▶ _The task_
Your job is to report every line of the entries that has "NULL".

▶ _Entries shown_
#####

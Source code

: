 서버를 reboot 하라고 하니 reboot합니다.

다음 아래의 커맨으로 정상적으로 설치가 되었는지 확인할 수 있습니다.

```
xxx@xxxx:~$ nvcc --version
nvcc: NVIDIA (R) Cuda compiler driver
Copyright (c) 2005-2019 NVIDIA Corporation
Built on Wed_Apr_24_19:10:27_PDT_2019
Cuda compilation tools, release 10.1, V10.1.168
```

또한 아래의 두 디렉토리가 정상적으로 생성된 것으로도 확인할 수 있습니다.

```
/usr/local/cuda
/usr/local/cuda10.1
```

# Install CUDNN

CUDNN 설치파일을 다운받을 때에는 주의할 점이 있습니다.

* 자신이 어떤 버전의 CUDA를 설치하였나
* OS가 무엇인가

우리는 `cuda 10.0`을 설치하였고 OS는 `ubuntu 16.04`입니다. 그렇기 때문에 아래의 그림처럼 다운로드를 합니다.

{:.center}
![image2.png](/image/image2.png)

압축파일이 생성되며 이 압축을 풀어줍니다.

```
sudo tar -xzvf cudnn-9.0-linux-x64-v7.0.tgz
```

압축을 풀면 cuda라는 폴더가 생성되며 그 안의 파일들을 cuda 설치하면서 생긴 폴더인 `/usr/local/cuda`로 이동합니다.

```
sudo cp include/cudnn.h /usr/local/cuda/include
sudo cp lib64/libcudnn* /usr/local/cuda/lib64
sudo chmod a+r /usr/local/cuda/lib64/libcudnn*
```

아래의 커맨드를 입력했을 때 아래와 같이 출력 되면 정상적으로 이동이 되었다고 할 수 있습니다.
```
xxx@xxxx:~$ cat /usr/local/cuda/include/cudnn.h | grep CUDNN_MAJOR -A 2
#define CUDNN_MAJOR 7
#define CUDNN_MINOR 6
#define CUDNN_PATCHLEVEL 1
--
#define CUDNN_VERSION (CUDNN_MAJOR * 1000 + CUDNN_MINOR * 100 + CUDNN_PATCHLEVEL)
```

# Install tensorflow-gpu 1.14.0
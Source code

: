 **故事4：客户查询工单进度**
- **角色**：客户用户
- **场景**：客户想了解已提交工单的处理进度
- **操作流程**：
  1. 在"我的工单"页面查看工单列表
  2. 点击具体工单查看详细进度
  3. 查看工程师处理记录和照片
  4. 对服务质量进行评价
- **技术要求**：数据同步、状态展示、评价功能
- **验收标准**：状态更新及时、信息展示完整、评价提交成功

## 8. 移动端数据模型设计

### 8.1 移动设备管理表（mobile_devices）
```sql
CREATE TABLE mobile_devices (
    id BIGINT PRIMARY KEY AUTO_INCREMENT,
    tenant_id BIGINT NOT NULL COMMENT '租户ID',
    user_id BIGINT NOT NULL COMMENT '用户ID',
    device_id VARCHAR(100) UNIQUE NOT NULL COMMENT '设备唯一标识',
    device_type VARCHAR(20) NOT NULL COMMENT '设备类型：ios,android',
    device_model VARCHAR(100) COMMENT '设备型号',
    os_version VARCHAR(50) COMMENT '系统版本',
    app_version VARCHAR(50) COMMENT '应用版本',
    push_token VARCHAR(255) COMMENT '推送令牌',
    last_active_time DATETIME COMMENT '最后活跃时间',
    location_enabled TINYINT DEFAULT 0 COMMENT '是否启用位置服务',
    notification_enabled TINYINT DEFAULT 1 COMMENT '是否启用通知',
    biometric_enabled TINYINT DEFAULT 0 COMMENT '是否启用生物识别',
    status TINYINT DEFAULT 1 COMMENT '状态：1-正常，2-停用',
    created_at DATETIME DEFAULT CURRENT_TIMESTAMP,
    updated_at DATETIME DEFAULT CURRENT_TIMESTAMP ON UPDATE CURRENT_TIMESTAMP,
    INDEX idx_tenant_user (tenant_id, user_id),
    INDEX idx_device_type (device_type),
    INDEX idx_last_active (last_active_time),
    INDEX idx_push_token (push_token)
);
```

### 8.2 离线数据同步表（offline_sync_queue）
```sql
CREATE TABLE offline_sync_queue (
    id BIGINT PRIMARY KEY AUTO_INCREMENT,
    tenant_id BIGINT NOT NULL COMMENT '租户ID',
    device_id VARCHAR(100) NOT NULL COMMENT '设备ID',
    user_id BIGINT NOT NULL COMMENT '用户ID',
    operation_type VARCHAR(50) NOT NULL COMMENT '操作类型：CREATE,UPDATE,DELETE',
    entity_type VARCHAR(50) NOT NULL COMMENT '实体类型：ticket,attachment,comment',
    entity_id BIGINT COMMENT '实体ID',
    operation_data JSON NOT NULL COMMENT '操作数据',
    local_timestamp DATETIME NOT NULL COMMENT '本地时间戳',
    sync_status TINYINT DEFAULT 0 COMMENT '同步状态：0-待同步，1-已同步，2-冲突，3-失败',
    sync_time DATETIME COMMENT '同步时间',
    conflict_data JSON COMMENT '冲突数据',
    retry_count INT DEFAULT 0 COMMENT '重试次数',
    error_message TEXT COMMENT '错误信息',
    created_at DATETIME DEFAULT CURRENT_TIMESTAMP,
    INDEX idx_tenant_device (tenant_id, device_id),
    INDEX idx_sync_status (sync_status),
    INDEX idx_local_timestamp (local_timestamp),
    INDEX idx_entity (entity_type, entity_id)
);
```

#####

▶ _Task response_
    tenant_id BIGINT NOT NULL COMMENT '租户ID',
    user_id BIGINT NOT NULL COMMENT '用户ID',
    device_id VARCHAR(100) UNIQUE NOT NULL COMMENT '设备唯一标识',
    device_type VARCHAR(20) NOT NULL COMMENT '设备类型：ios,android',
    tenant_id BIGINT NOT NULL COMMENT '租户ID',
    device_id VARCHAR(100) NOT NULL COMMENT '设备ID',
    user_id BIGINT NOT NULL COMMENT '用户ID',
    operation_type VARCHAR(50) NOT NULL COMMENT '操作类型：CREATE,UPDATE,DELETE',
    entity_type VARCHAR(50) NOT NULL COMMENT '实体类型：ticket,attachment,comment',
    operation_data JSON NOT NULL COMMENT '操作数据',
    local_timestamp DATETIME NOT NULL COMMENT '本地时间戳',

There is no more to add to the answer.